Description of the task
Below are some entries. Copy each line that holds the string "json".

Source data Block Start

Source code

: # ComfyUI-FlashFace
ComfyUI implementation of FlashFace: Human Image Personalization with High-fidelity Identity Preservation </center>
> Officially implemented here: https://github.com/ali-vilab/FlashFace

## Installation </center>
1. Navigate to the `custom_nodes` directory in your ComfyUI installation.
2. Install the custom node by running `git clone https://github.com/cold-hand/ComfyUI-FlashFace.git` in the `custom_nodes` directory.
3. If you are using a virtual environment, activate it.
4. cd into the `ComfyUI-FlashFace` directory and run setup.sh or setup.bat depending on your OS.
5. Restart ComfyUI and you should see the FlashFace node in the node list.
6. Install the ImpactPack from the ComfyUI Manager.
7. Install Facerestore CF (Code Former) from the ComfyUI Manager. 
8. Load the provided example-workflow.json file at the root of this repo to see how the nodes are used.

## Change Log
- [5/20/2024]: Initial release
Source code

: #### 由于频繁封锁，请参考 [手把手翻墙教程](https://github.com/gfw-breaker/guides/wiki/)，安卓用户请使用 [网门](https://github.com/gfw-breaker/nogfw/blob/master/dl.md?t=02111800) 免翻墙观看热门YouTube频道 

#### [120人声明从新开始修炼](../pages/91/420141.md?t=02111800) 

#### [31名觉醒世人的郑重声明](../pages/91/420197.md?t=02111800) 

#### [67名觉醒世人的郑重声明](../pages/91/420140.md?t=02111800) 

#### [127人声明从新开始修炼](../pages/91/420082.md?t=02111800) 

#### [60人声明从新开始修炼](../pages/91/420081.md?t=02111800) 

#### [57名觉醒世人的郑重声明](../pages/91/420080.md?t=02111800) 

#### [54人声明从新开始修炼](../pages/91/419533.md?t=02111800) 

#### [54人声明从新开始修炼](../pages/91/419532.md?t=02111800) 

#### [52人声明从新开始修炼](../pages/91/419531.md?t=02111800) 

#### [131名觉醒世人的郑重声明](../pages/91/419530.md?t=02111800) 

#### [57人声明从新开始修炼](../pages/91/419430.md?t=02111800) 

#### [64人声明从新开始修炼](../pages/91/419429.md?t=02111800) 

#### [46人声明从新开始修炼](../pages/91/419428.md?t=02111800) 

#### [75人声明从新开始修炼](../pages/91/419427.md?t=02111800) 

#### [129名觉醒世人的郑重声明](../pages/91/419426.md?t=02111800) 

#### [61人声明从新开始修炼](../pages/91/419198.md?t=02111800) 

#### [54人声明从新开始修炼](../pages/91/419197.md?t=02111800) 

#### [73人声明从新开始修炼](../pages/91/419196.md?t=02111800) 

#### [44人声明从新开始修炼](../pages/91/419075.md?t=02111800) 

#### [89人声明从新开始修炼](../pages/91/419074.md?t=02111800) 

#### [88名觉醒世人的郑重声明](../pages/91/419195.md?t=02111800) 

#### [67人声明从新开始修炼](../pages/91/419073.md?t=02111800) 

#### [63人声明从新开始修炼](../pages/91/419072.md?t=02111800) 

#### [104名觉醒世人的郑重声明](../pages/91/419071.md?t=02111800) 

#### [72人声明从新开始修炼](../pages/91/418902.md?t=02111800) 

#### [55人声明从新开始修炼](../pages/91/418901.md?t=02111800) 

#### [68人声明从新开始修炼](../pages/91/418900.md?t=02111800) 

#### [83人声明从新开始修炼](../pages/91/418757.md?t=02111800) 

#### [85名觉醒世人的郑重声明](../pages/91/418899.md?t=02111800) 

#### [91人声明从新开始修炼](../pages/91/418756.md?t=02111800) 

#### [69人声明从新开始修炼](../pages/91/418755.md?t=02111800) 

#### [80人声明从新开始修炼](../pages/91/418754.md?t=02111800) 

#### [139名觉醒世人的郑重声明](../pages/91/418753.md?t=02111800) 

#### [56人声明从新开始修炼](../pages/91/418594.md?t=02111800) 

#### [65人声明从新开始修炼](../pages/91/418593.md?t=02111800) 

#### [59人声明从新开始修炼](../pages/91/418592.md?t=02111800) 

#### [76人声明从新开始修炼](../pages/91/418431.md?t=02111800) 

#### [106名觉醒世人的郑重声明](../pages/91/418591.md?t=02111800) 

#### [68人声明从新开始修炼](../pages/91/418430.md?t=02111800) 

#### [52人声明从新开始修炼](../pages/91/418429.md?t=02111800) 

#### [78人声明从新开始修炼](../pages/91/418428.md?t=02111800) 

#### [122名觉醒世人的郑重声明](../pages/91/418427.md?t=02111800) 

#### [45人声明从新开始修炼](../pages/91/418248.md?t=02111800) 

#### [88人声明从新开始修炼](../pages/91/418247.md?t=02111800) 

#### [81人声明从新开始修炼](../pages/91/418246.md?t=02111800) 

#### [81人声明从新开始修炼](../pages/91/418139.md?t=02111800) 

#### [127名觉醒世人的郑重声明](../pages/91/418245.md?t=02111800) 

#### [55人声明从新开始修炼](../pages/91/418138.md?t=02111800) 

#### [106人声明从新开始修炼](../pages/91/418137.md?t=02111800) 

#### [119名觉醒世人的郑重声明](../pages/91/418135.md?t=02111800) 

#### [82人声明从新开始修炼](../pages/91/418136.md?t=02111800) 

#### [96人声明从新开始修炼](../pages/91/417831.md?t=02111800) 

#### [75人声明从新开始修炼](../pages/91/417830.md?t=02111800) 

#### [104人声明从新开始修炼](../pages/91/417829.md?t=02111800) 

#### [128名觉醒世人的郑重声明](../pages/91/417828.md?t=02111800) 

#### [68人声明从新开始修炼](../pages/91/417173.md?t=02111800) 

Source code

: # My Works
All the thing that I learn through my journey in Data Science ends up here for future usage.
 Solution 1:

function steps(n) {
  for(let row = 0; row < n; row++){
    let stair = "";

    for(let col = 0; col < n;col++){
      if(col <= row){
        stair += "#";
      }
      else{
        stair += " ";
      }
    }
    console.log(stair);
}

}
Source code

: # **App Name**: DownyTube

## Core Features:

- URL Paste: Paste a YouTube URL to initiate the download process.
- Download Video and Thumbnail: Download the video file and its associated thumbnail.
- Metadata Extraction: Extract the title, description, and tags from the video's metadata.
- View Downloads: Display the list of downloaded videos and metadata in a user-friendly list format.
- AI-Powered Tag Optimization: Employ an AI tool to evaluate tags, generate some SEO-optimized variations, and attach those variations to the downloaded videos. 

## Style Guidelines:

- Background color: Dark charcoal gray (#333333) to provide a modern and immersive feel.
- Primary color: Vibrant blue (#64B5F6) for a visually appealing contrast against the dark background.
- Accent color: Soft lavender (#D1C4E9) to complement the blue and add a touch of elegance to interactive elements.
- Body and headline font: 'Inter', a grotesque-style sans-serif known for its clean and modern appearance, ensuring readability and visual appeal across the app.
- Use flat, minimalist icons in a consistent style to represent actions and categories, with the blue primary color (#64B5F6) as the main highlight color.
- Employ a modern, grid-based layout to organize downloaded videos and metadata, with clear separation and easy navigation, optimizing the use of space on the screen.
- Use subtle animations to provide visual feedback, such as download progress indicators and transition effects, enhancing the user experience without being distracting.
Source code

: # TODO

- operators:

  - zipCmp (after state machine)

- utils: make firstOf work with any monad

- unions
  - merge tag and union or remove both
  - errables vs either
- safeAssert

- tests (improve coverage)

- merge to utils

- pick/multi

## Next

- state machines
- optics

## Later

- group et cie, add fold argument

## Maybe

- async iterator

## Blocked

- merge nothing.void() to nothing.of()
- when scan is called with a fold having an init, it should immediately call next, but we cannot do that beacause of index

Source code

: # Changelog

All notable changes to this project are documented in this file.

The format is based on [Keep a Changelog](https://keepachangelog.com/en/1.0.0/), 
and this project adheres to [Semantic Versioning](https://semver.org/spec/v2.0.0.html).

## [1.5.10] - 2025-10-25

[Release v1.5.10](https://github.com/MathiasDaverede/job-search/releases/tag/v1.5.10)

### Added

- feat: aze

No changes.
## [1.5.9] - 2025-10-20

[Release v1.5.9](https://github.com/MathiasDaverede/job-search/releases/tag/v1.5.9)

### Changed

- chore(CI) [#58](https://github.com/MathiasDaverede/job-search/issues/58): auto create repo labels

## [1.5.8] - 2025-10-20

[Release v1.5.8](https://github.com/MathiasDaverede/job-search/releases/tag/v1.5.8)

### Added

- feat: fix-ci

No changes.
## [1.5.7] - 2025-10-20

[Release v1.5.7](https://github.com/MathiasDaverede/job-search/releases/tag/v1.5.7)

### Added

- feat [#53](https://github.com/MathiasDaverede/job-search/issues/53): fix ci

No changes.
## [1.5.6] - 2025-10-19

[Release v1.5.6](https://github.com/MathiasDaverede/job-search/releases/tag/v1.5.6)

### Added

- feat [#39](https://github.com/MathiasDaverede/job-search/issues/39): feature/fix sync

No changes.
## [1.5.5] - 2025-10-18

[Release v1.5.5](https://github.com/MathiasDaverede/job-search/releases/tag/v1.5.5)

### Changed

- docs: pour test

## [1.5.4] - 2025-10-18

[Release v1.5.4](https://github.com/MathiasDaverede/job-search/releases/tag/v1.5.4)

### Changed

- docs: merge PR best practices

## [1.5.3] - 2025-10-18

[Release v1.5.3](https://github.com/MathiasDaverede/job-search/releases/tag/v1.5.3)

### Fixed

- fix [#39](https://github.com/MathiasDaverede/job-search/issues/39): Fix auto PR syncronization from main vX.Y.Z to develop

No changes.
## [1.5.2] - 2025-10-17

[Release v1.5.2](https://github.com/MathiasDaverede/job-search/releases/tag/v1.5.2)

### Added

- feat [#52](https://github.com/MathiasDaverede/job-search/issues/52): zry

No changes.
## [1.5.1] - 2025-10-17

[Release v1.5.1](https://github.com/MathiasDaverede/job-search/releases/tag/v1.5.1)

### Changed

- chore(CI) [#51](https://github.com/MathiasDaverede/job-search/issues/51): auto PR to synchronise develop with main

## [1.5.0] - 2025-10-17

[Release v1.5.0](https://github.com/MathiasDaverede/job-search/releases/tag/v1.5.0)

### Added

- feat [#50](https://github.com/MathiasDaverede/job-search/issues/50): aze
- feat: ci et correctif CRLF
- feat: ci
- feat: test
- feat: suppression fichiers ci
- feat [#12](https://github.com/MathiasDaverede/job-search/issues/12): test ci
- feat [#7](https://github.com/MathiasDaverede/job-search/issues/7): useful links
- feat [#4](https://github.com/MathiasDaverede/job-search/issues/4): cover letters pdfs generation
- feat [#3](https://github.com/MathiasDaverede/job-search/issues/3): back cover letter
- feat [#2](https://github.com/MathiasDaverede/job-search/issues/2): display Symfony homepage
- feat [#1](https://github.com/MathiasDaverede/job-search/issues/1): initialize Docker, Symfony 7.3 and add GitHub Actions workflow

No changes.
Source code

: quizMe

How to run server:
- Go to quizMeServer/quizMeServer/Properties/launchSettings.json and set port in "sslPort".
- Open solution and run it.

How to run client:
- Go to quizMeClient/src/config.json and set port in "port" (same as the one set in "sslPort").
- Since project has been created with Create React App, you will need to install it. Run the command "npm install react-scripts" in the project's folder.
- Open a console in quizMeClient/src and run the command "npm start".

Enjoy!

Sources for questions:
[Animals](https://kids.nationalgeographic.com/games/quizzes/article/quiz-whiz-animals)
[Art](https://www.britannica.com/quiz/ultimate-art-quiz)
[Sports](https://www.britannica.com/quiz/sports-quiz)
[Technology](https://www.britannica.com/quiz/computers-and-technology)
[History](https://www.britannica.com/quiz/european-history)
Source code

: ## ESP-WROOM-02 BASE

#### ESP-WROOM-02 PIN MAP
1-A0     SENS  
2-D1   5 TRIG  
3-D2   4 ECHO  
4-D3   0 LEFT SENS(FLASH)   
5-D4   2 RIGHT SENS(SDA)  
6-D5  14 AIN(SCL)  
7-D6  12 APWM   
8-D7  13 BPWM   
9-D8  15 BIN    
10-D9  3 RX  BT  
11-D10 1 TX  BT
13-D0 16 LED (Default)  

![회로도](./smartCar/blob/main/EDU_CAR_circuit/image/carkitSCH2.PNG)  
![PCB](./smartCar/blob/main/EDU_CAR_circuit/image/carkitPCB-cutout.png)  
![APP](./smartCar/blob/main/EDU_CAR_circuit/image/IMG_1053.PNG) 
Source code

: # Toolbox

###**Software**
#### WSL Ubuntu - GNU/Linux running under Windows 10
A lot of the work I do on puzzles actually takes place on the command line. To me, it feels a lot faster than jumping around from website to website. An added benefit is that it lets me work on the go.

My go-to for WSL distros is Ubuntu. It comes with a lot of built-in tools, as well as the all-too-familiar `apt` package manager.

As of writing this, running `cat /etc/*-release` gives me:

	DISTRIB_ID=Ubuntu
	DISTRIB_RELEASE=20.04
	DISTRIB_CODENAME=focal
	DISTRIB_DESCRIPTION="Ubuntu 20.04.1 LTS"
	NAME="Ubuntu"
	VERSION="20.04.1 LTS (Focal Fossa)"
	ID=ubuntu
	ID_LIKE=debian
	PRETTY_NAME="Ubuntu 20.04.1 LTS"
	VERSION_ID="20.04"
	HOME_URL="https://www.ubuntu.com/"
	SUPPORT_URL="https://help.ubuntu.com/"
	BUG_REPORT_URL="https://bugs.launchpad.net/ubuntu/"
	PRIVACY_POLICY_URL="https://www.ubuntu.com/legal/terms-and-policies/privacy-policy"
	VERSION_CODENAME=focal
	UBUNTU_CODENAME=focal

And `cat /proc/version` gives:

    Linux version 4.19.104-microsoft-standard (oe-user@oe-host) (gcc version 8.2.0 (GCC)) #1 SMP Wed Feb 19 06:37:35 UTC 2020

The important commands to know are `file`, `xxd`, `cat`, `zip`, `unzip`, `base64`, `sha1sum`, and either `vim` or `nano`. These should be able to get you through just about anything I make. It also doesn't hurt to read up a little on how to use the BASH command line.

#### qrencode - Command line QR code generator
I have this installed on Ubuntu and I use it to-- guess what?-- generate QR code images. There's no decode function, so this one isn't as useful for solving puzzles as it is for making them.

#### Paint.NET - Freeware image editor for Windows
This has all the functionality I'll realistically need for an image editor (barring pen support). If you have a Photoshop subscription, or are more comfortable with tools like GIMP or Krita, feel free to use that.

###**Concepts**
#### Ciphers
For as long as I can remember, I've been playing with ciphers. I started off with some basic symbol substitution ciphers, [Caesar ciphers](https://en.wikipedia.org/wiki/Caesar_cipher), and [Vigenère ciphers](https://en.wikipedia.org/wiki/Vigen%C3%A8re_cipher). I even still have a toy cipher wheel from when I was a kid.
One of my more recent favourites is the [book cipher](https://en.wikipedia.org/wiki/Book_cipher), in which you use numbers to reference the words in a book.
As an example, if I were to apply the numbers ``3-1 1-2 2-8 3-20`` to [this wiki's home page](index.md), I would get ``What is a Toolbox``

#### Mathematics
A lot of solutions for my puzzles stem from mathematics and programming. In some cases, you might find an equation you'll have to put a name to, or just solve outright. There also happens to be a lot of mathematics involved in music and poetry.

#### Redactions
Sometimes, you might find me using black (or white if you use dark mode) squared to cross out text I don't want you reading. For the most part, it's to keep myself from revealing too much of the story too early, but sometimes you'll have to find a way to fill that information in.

Source data Block End

Output below
8. Load the provided example-workflow.json file at the root of this repo to see how the nodes are used.
- Go to quizMeServer/quizMeServer/Properties/launchSettings.json and set port in "sslPort".
- Go to quizMeClient/src/config.json and set port in "port" (same as the one set in "sslPort").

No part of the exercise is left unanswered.